----- RECORDS SHOWN

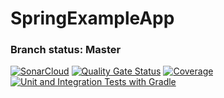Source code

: # SpringExampleApp

### Branch status: Master
[![SonarCloud](https://sonarcloud.io/images/project_badges/sonarcloud-white.svg)](https://sonarcloud.io/dashboard?id=simonhauck_SpringExampleApp)
[![Quality Gate Status](https://sonarcloud.io/api/project_badges/measure?project=simonhauck_SpringExampleApp&metric=alert_status)](https://sonarcloud.io/dashboard?id=simonhauck_SpringExampleApp)
[![Coverage](https://sonarcloud.io/api/project_badges/measure?project=simonhauck_SpringExampleApp&metric=coverage)](https://sonarcloud.io/dashboard?id=simonhauck_SpringExampleApp)
[![Unit and Integration Tests with Gradle](https://github.com/simonhauck/SpringExampleApp/actions/workflows/tests.yml/badge.svg?branch=master)](https://github.com/simonhauck/SpringExampleApp/actions/workflows/tests.yml)
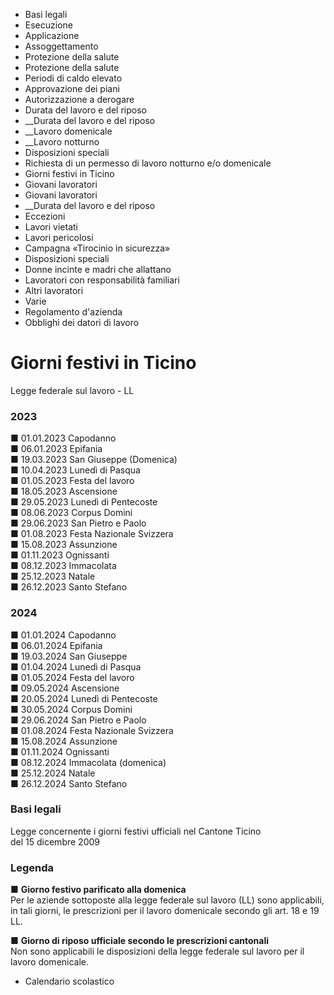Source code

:   * Basi legali
  * Esecuzione
  * Applicazione
  * Assoggettamento
  * Protezione della salute
  * Protezione della salute
  * Periodi di caldo elevato
  * Approvazione dei piani
  * Autorizzazione a derogare
  * Durata del lavoro e del riposo
  *  __Durata del lavoro e del riposo
  *  __Lavoro domenicale
  *  __Lavoro notturno
  * Disposizioni speciali
  * Richiesta di un permesso di lavoro notturno e/o domenicale
  * Giorni festivi in Ticino
  * Giovani lavoratori
  * Giovani lavoratori
  *  __Durata del lavoro e del riposo
  * Eccezioni
  * Lavori vietati 
  * Lavori pericolosi
  * Campagna «Tirocinio in sicurezza»
  * Disposizioni speciali
  * Donne incinte e madri che allattano
  * Lavoratori con responsabilità familiari
  * Altri lavoratori
  * Varie
  * Regolamento d'azienda
  * Obblighi dei datori di lavoro

#  Giorni festivi in Ticino

Legge federale sul lavoro - LL

### 2023

■ 01.01.2023 Capodanno  
■ 06.01.2023 Epifania  
■ 19.03.2023 San Giuseppe (Domenica)  
■ 10.04.2023 Lunedì di Pasqua  
■ 01.05.2023 Festa del lavoro  
■ 18.05.2023 Ascensione  
■ 29.05.2023 Lunedì di Pentecoste  
■ 08.06.2023 Corpus Domini  
■ 29.06.2023 San Pietro e Paolo  
■ 01.08.2023 Festa Nazionale Svizzera  
■ 15.08.2023 Assunzione  
■ 01.11.2023 Ognissanti  
■ 08.12.2023 Immacolata  
■ 25.12.2023 Natale  
■ 26.12.2023 Santo Stefano

### 2024

■ 01.01.2024 Capodanno  
■ 06.01.2024 Epifania  
■ 19.03.2024 San Giuseppe  
■ 01.04.2024 Lunedì di Pasqua  
■ 01.05.2024 Festa del lavoro  
■ 09.05.2024 Ascensione  
■ 20.05.2024 Lunedì di Pentecoste  
■ 30.05.2024 Corpus Domini  
■ 29.06.2024 San Pietro e Paolo  
■ 01.08.2024 Festa Nazionale Svizzera  
■ 15.08.2024 Assunzione  
■ 01.11.2024 Ognissanti  
■ 08.12.2024 Immacolata (domenica)  
■ 25.12.2024 Natale  
■ 26.12.2024 Santo Stefano

###  Basi legali

Legge concernente i giorni festivi ufficiali nel Cantone Ticino  
del 15 dicembre 2009

###  Legenda

■ **Giorno festivo parificato alla domenica**  
Per le aziende sottoposte alla legge federale sul lavoro (LL) sono
applicabili, in tali giorni, le prescrizioni per il lavoro domenicale secondo
gli art. 18 e 19 LL.

■ **Giorno di riposo ufficiale secondo le prescrizioni cantonali**  
Non sono applicabili le disposizioni della legge federale sul lavoro per il
lavoro domenicale.

  * Calendario scolastico


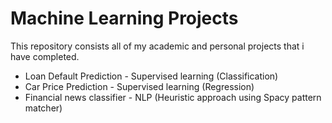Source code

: # Machine Learning Projects 

This repository consists all of my academic and personal projects that i have completed.
* Loan Default Prediction - Supervised learning (Classification)
* Car Price Prediction  - Supervised learning (Regression)
* Financial news classifier - NLP (Heuristic approach using Spacy pattern matcher) 




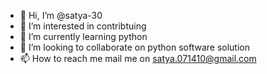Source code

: - 👋 Hi, I’m @satya-30
- 👀 I’m interested in contribtuing 
- 🌱 I’m currently learning python
- 💞️ I’m looking to collaborate on python software solution
- 📫 How to reach me mail me on satya.071410@gmail.com

<!---
satya-30/satya-30 is a ✨ special ✨ repository because its `README.md` (this file) appears on your GitHub profile.
You can click the Preview link to take a look at your changes.
--->
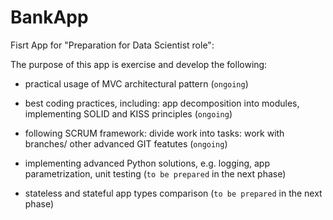 # BankApp

Fisrt App for "Preparation for Data Scientist role":

The purpose of this app is exercise and develop the following:

 - practical usage of MVC architectural pattern (`ongoing`)
 
 - best coding practices, including: app decomposition into modules, implementing SOLID and KISS principles (`ongoing`)
 
 - following SCRUM framework: divide work into tasks: work with branches/ other advanced GIT featutes (`ongoing`)
 
 - implementing advanced Python solutions, e.g. logging, app parametrization, unit testing (`to be prepared` in the next phase)
 
 - stateless and stateful app types comparison (`to be prepared` in the next phase)
 
 
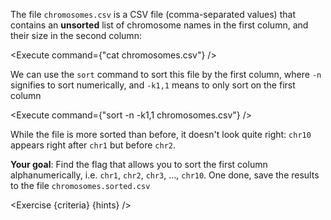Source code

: <script>
import Execute from "components/Execute.svelte";
import Exercise from "components/Exercise.svelte";

const criteria = [{
	name: "File <code>chromosomes.sorted.csv</code> contains a sorted version of file <code>chromosomes.csv</code>",
	checks: [{
		type: "file",
		path: "chromosomes.sorted.csv",
		action: "contents",
		commandExpected: `sort -V -k1,1 chromosomes.csv`
	}]
}];

const hints = [
];
</script>

The file `chromosomes.csv` is a CSV file (comma-separated values) that contains an **unsorted** list of chromosome names in the first column, and their size in the second column:

<Execute command={"cat chromosomes.csv"} />

We can use the `sort` command to sort this file by the first column, where `-n` signifies to sort numerically, and `-k1,1` means to only sort on the first column

<Execute command={"sort -n -k1,1 chromosomes.csv"} />

While the file is more sorted than before, it doesn't look quite right: `chr10` appears right after `chr1` but before `chr2`.

**Your goal**: Find the flag that allows you to sort the first column alphanumerically, i.e. `chr1`, `chr2`, `chr3`, ..., `chr10`. One done, save the results to the file `chromosomes.sorted.csv`

<Exercise {criteria} {hints} />
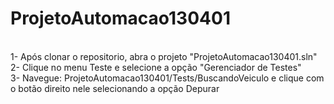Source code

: # ProjetoAutomacao130401
<br />
1- Após clonar o repositorio, abra o projeto "ProjetoAutomacao130401.sln"<br />
2- Clique no menu Teste e selecione a opção "Gerenciador de Testes"<br />
3- Navegue: ProjetoAutomacao130401/Tests/BuscandoVeiculo e clique com o botão direito nele selecionando a opção Depurar<br />
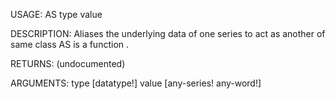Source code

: USAGE:
     AS type value 

DESCRIPTION:
     Aliases the underlying data of one series to act as another of same class
     AS is a function .

RETURNS:
    (undocumented)

ARGUMENTS:
    type [datatype!]
    value [any-series! any-word!]
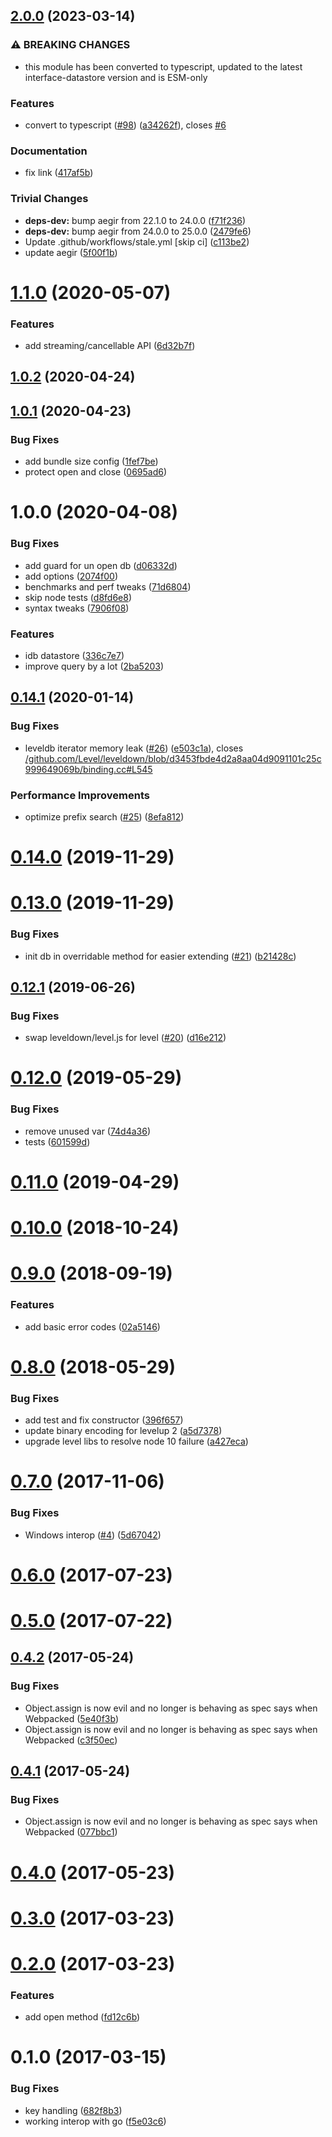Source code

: ## [2.0.0](https://github.com/ipfs/js-datastore-idb/compare/v1.1.0...v2.0.0) (2023-03-14)


### ⚠ BREAKING CHANGES

* this module has been converted to typescript, updated to the latest interface-datastore version and is ESM-only

### Features

* convert to typescript ([#98](https://github.com/ipfs/js-datastore-idb/issues/98)) ([a34262f](https://github.com/ipfs/js-datastore-idb/commit/a34262fa979145a8defcb0ff8a0de2e0cf0ef54b)), closes [#6](https://github.com/ipfs/js-datastore-idb/issues/6)


### Documentation

* fix link ([417af5b](https://github.com/ipfs/js-datastore-idb/commit/417af5b92518a8f81d3aa2b89e1755312453420f))


### Trivial Changes

* **deps-dev:** bump aegir from 22.1.0 to 24.0.0 ([f71f236](https://github.com/ipfs/js-datastore-idb/commit/f71f2360427b7d334b346cc97e8e6b461696de55))
* **deps-dev:** bump aegir from 24.0.0 to 25.0.0 ([2479fe6](https://github.com/ipfs/js-datastore-idb/commit/2479fe628c871ab1db3e48b8acc12a302575a16c))
* Update .github/workflows/stale.yml [skip ci] ([c113be2](https://github.com/ipfs/js-datastore-idb/commit/c113be22c50bdbbef14a2c7c2fb265ee008d9562))
* update aegir ([5f00f1b](https://github.com/ipfs/js-datastore-idb/commit/5f00f1b8791b7e578275ed60f202417153311497))

<a name="1.1.0"></a>
# [1.1.0](https://github.com/ipfs/js-datastore-idb/compare/v1.0.2...v1.1.0) (2020-05-07)


### Features

* add streaming/cancellable API ([6d32b7f](https://github.com/ipfs/js-datastore-idb/commit/6d32b7f))



<a name="1.0.2"></a>
## [1.0.2](https://github.com/ipfs/js-datastore-idb/compare/v1.0.1...v1.0.2) (2020-04-24)



<a name="1.0.1"></a>
## [1.0.1](https://github.com/ipfs/js-datastore-idb/compare/v1.0.0...v1.0.1) (2020-04-23)


### Bug Fixes

* add bundle size config ([1fef7be](https://github.com/ipfs/js-datastore-idb/commit/1fef7be))
* protect open and close ([0695ad6](https://github.com/ipfs/js-datastore-idb/commit/0695ad6))



<a name="1.0.0"></a>
# 1.0.0 (2020-04-08)


### Bug Fixes

* add guard for un open db ([d06332d](https://github.com/ipfs/js-datastore-idb/commit/d06332d))
* add options ([2074f00](https://github.com/ipfs/js-datastore-idb/commit/2074f00))
* benchmarks and perf tweaks ([71d6804](https://github.com/ipfs/js-datastore-idb/commit/71d6804))
* skip node tests ([d8fd6e8](https://github.com/ipfs/js-datastore-idb/commit/d8fd6e8))
* syntax tweaks ([7906f08](https://github.com/ipfs/js-datastore-idb/commit/7906f08))


### Features

* idb datastore ([336c7e7](https://github.com/ipfs/js-datastore-idb/commit/336c7e7))
* improve query by a lot ([2ba5203](https://github.com/ipfs/js-datastore-idb/commit/2ba5203))



<a name="0.14.1"></a>
## [0.14.1](https://github.com/ipfs/js-datastore-level/compare/v0.14.0...v0.14.1) (2020-01-14)


### Bug Fixes

* leveldb iterator memory leak ([#26](https://github.com/ipfs/js-datastore-level/issues/26)) ([e503c1a](https://github.com/ipfs/js-datastore-level/commit/e503c1a)), closes [/github.com/Level/leveldown/blob/d3453fbde4d2a8aa04d9091101c25c999649069b/binding.cc#L545](https://github.com//github.com/Level/leveldown/blob/d3453fbde4d2a8aa04d9091101c25c999649069b/binding.cc/issues/L545)


### Performance Improvements

* optimize prefix search ([#25](https://github.com/ipfs/js-datastore-level/issues/25)) ([8efa812](https://github.com/ipfs/js-datastore-level/commit/8efa812))



<a name="0.14.0"></a>
# [0.14.0](https://github.com/ipfs/js-datastore-level/compare/v0.13.0...v0.14.0) (2019-11-29)



<a name="0.13.0"></a>
# [0.13.0](https://github.com/ipfs/js-datastore-level/compare/v0.12.1...v0.13.0) (2019-11-29)


### Bug Fixes

* init db in overridable method for easier extending ([#21](https://github.com/ipfs/js-datastore-level/issues/21)) ([b21428c](https://github.com/ipfs/js-datastore-level/commit/b21428c))



<a name="0.12.1"></a>
## [0.12.1](https://github.com/ipfs/js-datastore-level/compare/v0.12.0...v0.12.1) (2019-06-26)


### Bug Fixes

* swap leveldown/level.js for level ([#20](https://github.com/ipfs/js-datastore-level/issues/20)) ([d16e212](https://github.com/ipfs/js-datastore-level/commit/d16e212))



<a name="0.12.0"></a>
# [0.12.0](https://github.com/ipfs/js-datastore-level/compare/v0.11.0...v0.12.0) (2019-05-29)


### Bug Fixes

* remove unused var ([74d4a36](https://github.com/ipfs/js-datastore-level/commit/74d4a36))
* tests ([601599d](https://github.com/ipfs/js-datastore-level/commit/601599d))



<a name="0.11.0"></a>
# [0.11.0](https://github.com/ipfs/js-datastore-level/compare/v0.10.0...v0.11.0) (2019-04-29)



<a name="0.10.0"></a>
# [0.10.0](https://github.com/ipfs/js-datastore-level/compare/v0.9.0...v0.10.0) (2018-10-24)



<a name="0.9.0"></a>
# [0.9.0](https://github.com/ipfs/js-datastore-level/compare/v0.8.0...v0.9.0) (2018-09-19)


### Features

* add basic error codes ([02a5146](https://github.com/ipfs/js-datastore-level/commit/02a5146))



<a name="0.8.0"></a>
# [0.8.0](https://github.com/ipfs/js-datastore-level/compare/v0.7.0...v0.8.0) (2018-05-29)


### Bug Fixes

* add test and fix constructor ([396f657](https://github.com/ipfs/js-datastore-level/commit/396f657))
* update binary encoding for levelup 2 ([a5d7378](https://github.com/ipfs/js-datastore-level/commit/a5d7378))
* upgrade level libs to resolve node 10 failure ([a427eca](https://github.com/ipfs/js-datastore-level/commit/a427eca))



<a name="0.7.0"></a>
# [0.7.0](https://github.com/ipfs/js-datastore-level/compare/v0.6.0...v0.7.0) (2017-11-06)


### Bug Fixes

* Windows interop ([#4](https://github.com/ipfs/js-datastore-level/issues/4)) ([5d67042](https://github.com/ipfs/js-datastore-level/commit/5d67042))



<a name="0.6.0"></a>
# [0.6.0](https://github.com/ipfs/js-datastore-level/compare/v0.5.0...v0.6.0) (2017-07-23)



<a name="0.5.0"></a>
# [0.5.0](https://github.com/ipfs/js-datastore-level/compare/v0.4.2...v0.5.0) (2017-07-22)



<a name="0.4.2"></a>
## [0.4.2](https://github.com/ipfs/js-datastore-level/compare/v0.4.0...v0.4.2) (2017-05-24)


### Bug Fixes

* Object.assign is now evil and no longer is behaving as spec says when Webpacked ([5e40f3b](https://github.com/ipfs/js-datastore-level/commit/5e40f3b))
* Object.assign is now evil and no longer is behaving as spec says when Webpacked ([c3f50ec](https://github.com/ipfs/js-datastore-level/commit/c3f50ec))



<a name="0.4.1"></a>
## [0.4.1](https://github.com/ipfs/js-datastore-level/compare/v0.4.0...v0.4.1) (2017-05-24)


### Bug Fixes

* Object.assign is now evil and no longer is behaving as spec says when Webpacked ([077bbc1](https://github.com/ipfs/js-datastore-level/commit/077bbc1))



<a name="0.4.0"></a>
# [0.4.0](https://github.com/ipfs/js-datastore-level/compare/v0.3.0...v0.4.0) (2017-05-23)



<a name="0.3.0"></a>
# [0.3.0](https://github.com/ipfs/js-datastore-level/compare/v0.2.0...v0.3.0) (2017-03-23)



<a name="0.2.0"></a>
# [0.2.0](https://github.com/ipfs/js-datastore-level/compare/v0.1.0...v0.2.0) (2017-03-23)


### Features

* add open method ([fd12c6b](https://github.com/ipfs/js-datastore-level/commit/fd12c6b))



<a name="0.1.0"></a>
# 0.1.0 (2017-03-15)


### Bug Fixes

* key handling ([682f8b3](https://github.com/ipfs/js-datastore-level/commit/682f8b3))
* working interop with go ([f5e03c6](https://github.com/ipfs/js-datastore-level/commit/f5e03c6))
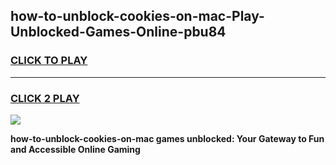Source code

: 
## how-to-unblock-cookies-on-mac-Play-Unblocked-Games-Online-pbu84
<h3>
<a href="https://premium76.site?title=how-to-unblock-cookies-on-mac&ref=25A">CLICK TO PLAY</a></h3>
<hr>

<h3>
<a href="https://premium76.site?title=how-to-unblock-cookies-on-mac&ref=25A">CLICK 2 PLAY</a>
  
</h3>

<a href="https://premium76.site?title=how-to-unblock-cookies-on-mac&ref=25A"><img src="https://clearcache.store/games.png"></a>


**how-to-unblock-cookies-on-mac games unblocked: Your Gateway to Fun and Accessible Online Gaming**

----------

### PROBLEM TO WORK ON
The number of lines in the data holding the string "when" is the whole answer.

### OUTPUT
3